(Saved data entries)

────────────────────

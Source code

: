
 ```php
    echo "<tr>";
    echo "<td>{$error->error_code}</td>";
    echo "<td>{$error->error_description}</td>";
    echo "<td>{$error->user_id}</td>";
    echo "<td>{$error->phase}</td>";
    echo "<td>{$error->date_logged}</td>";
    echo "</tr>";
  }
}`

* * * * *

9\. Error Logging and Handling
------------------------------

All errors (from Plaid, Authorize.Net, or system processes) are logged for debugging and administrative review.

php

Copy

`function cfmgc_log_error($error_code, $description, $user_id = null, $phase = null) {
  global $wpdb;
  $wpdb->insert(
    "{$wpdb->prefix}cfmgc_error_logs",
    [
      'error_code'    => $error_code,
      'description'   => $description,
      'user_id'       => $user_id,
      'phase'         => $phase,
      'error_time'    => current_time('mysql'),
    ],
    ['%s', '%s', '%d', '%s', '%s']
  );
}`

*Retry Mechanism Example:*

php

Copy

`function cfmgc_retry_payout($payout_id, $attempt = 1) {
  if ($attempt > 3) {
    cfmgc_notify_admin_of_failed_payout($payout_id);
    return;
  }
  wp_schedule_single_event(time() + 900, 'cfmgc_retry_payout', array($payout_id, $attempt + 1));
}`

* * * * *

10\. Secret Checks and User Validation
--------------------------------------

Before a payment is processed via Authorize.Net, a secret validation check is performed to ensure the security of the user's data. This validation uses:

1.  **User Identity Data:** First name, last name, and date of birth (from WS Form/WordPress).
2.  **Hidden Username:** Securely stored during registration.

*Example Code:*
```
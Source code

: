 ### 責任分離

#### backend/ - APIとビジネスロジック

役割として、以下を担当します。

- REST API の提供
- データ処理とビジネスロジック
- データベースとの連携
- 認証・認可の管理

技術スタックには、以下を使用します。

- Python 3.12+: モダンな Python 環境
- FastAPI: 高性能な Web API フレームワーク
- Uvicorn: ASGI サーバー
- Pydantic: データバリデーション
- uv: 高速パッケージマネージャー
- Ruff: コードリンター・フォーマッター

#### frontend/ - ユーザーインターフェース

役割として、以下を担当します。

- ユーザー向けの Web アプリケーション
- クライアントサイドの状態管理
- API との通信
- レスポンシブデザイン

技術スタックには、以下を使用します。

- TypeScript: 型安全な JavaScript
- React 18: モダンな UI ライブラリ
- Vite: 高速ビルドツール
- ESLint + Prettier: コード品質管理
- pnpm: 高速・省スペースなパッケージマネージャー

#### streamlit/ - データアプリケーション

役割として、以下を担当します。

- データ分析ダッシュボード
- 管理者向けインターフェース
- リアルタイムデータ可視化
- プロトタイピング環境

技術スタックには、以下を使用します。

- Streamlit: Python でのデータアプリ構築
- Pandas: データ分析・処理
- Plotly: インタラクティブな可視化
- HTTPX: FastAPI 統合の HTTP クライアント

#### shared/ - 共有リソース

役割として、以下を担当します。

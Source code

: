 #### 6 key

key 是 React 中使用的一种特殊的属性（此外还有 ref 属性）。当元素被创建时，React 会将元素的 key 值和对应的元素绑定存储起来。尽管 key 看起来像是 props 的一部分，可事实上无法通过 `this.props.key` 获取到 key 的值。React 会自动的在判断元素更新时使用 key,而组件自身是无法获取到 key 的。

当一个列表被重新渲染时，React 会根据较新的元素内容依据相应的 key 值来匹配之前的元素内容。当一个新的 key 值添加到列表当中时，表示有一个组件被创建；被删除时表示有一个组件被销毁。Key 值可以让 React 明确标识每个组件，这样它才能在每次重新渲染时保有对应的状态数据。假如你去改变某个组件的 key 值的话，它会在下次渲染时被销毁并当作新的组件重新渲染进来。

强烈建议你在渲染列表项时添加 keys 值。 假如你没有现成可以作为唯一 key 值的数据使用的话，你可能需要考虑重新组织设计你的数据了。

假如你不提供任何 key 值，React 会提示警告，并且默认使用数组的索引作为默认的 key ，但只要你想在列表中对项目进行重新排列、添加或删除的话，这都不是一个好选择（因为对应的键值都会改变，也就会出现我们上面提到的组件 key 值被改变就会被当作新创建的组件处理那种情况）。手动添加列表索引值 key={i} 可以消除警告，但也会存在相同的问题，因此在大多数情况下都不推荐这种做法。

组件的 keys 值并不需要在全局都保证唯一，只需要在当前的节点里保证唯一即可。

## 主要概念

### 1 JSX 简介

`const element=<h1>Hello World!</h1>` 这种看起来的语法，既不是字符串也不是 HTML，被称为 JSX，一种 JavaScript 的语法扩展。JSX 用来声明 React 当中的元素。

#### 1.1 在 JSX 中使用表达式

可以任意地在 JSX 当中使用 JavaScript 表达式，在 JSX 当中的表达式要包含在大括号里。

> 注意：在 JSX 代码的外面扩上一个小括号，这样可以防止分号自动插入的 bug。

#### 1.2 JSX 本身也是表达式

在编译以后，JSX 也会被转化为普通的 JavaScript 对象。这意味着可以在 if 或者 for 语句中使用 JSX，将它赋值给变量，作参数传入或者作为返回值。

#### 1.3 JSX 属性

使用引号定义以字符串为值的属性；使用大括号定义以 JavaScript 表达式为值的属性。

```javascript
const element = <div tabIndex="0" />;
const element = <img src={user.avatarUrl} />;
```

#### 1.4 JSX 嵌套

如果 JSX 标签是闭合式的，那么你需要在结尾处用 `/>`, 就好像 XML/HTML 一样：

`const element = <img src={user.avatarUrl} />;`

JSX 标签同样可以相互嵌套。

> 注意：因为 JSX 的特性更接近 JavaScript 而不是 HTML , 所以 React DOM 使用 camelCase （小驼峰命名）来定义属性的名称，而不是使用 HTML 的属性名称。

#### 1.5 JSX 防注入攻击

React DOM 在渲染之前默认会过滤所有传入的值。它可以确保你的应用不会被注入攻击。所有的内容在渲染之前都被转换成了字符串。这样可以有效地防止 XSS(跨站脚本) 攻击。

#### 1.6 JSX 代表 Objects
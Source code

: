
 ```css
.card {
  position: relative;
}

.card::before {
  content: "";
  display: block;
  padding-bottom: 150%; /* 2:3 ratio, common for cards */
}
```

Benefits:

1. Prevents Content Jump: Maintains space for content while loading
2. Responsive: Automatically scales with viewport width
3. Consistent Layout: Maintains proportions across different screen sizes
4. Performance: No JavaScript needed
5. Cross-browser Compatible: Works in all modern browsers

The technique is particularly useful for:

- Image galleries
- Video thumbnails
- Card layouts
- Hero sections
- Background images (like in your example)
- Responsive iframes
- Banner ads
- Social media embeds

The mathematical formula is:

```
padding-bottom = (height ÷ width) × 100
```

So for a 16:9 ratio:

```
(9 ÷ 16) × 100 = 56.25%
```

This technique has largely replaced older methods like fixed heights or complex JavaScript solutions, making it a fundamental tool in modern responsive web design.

────────────────────

_Activity_:
What you output should match every line above exactly.

_Expected answer_:
Source code

:
 ```php
    echo "<tr>";
    echo "<td>{$error->error_code}</td>";
    echo "<td>{$error->error_description}</td>";
    echo "<td>{$error->user_id}</td>";
    echo "<td>{$error->phase}</td>";
    echo "<td>{$error->date_logged}</td>";
    echo "</tr>";
  }
}`

* * * * *

9\. Error Logging and Handling
------------------------------

All errors (from Plaid, Authorize.Net, or system processes) are logged for debugging and administrative review.

php

Copy

`function cfmgc_log_error($error_code, $description, $user_id = null, $phase = null) {
  global $wpdb;
  $wpdb->insert(
    "{$wpdb->prefix}cfmgc_error_logs",
    [
      'error_code'    => $error_code,
      'description'   => $description,
      'user_id'       => $user_id,
      'phase'         => $phase,
      'error_time'    => current_time('mysql'),
    ],
    ['%s', '%s', '%d', '%s', '%s']
  );
}`

*Retry Mechanism Example:*

php

Copy

`function cfmgc_retry_payout($payout_id, $attempt = 1) {
  if ($attempt > 3) {
    cfmgc_notify_admin_of_failed_payout($payout_id);
    return;
  }
  wp_schedule_single_event(time() + 900, 'cfmgc_retry_payout', array($payout_id, $attempt + 1));
}`

* * * * *

10\. Secret Checks and User Validation
--------------------------------------

Before a payment is processed via Authorize.Net, a secret validation check is performed to ensure the security of the user's data. This validation uses:

1.  **User Identity Data:** First name, last name, and date of birth (from WS Form/WordPress).
2.  **Hidden Username:** Securely stored during registration.

*Example Code:*
```
Source code

: ### 責任分離

#### backend/ - APIとビジネスロジック

役割として、以下を担当します。

- REST API の提供
- データ処理とビジネスロジック
- データベースとの連携
- 認証・認可の管理

技術スタックには、以下を使用します。

- Python 3.12+: モダンな Python 環境
- FastAPI: 高性能な Web API フレームワーク
- Uvicorn: ASGI サーバー
- Pydantic: データバリデーション
- uv: 高速パッケージマネージャー
- Ruff: コードリンター・フォーマッター

#### frontend/ - ユーザーインターフェース

役割として、以下を担当します。

- ユーザー向けの Web アプリケーション
- クライアントサイドの状態管理
- API との通信
- レスポンシブデザイン

技術スタックには、以下を使用します。

- TypeScript: 型安全な JavaScript
- React 18: モダンな UI ライブラリ
- Vite: 高速ビルドツール
- ESLint + Prettier: コード品質管理
- pnpm: 高速・省スペースなパッケージマネージャー

#### streamlit/ - データアプリケーション

役割として、以下を担当します。

- データ分析ダッシュボード
- 管理者向けインターフェース
- リアルタイムデータ可視化
- プロトタイピング環境

技術スタックには、以下を使用します。

- Streamlit: Python でのデータアプリ構築
- Pandas: データ分析・処理
- Plotly: インタラクティブな可視化
- HTTPX: FastAPI 統合の HTTP クライアント

#### shared/ - 共有リソース

役割として、以下を担当します。

Source code

: #### 6 key

key 是 React 中使用的一种特殊的属性（此外还有 ref 属性）。当元素被创建时，React 会将元素的 key 值和对应的元素绑定存储起来。尽管 key 看起来像是 props 的一部分，可事实上无法通过 `this.props.key` 获取到 key 的值。React 会自动的在判断元素更新时使用 key,而组件自身是无法获取到 key 的。

当一个列表被重新渲染时，React 会根据较新的元素内容依据相应的 key 值来匹配之前的元素内容。当一个新的 key 值添加到列表当中时，表示有一个组件被创建；被删除时表示有一个组件被销毁。Key 值可以让 React 明确标识每个组件，这样它才能在每次重新渲染时保有对应的状态数据。假如你去改变某个组件的 key 值的话，它会在下次渲染时被销毁并当作新的组件重新渲染进来。

强烈建议你在渲染列表项时添加 keys 值。 假如你没有现成可以作为唯一 key 值的数据使用的话，你可能需要考虑重新组织设计你的数据了。

假如你不提供任何 key 值，React 会提示警告，并且默认使用数组的索引作为默认的 key ，但只要你想在列表中对项目进行重新排列、添加或删除的话，这都不是一个好选择（因为对应的键值都会改变，也就会出现我们上面提到的组件 key 值被改变就会被当作新创建的组件处理那种情况）。手动添加列表索引值 key={i} 可以消除警告，但也会存在相同的问题，因此在大多数情况下都不推荐这种做法。

组件的 keys 值并不需要在全局都保证唯一，只需要在当前的节点里保证唯一即可。

## 主要概念

### 1 JSX 简介

`const element=<h1>Hello World!</h1>` 这种看起来的语法，既不是字符串也不是 HTML，被称为 JSX，一种 JavaScript 的语法扩展。JSX 用来声明 React 当中的元素。

#### 1.1 在 JSX 中使用表达式

可以任意地在 JSX 当中使用 JavaScript 表达式，在 JSX 当中的表达式要包含在大括号里。

> 注意：在 JSX 代码的外面扩上一个小括号，这样可以防止分号自动插入的 bug。

#### 1.2 JSX 本身也是表达式

在编译以后，JSX 也会被转化为普通的 JavaScript 对象。这意味着可以在 if 或者 for 语句中使用 JSX，将它赋值给变量，作参数传入或者作为返回值。

#### 1.3 JSX 属性

使用引号定义以字符串为值的属性；使用大括号定义以 JavaScript 表达式为值的属性。

```javascript
const element = <div tabIndex="0" />;
const element = <img src={user.avatarUrl} />;
```

#### 1.4 JSX 嵌套

如果 JSX 标签是闭合式的，那么你需要在结尾处用 `/>`, 就好像 XML/HTML 一样：

`const element = <img src={user.avatarUrl} />;`

JSX 标签同样可以相互嵌套。

> 注意：因为 JSX 的特性更接近 JavaScript 而不是 HTML , 所以 React DOM 使用 camelCase （小驼峰命名）来定义属性的名称，而不是使用 HTML 的属性名称。

#### 1.5 JSX 防注入攻击

React DOM 在渲染之前默认会过滤所有传入的值。它可以确保你的应用不会被注入攻击。所有的内容在渲染之前都被转换成了字符串。这样可以有效地防止 XSS(跨站脚本) 攻击。

#### 1.6 JSX 代表 Objects
Source code

:
 ```css
.card {
  position: relative;
}

.card::before {
  content: "";
  display: block;
  padding-bottom: 150%; /* 2:3 ratio, common for cards */
}
```

Benefits:

1. Prevents Content Jump: Maintains space for content while loading
2. Responsive: Automatically scales with viewport width
3. Consistent Layout: Maintains proportions across different screen sizes
4. Performance: No JavaScript needed
5. Cross-browser Compatible: Works in all modern browsers

The technique is particularly useful for:

- Image galleries
- Video thumbnails
- Card layouts
- Hero sections
- Background images (like in your example)
- Responsive iframes
- Banner ads
- Social media embeds

The mathematical formula is:

```
padding-bottom = (height ÷ width) × 100
```

So for a 16:9 ratio:

```
(9 ÷ 16) × 100 = 56.25%
```

This technique has largely replaced older methods like fixed heights or complex JavaScript solutions, making it a fundamental tool in modern responsive web design.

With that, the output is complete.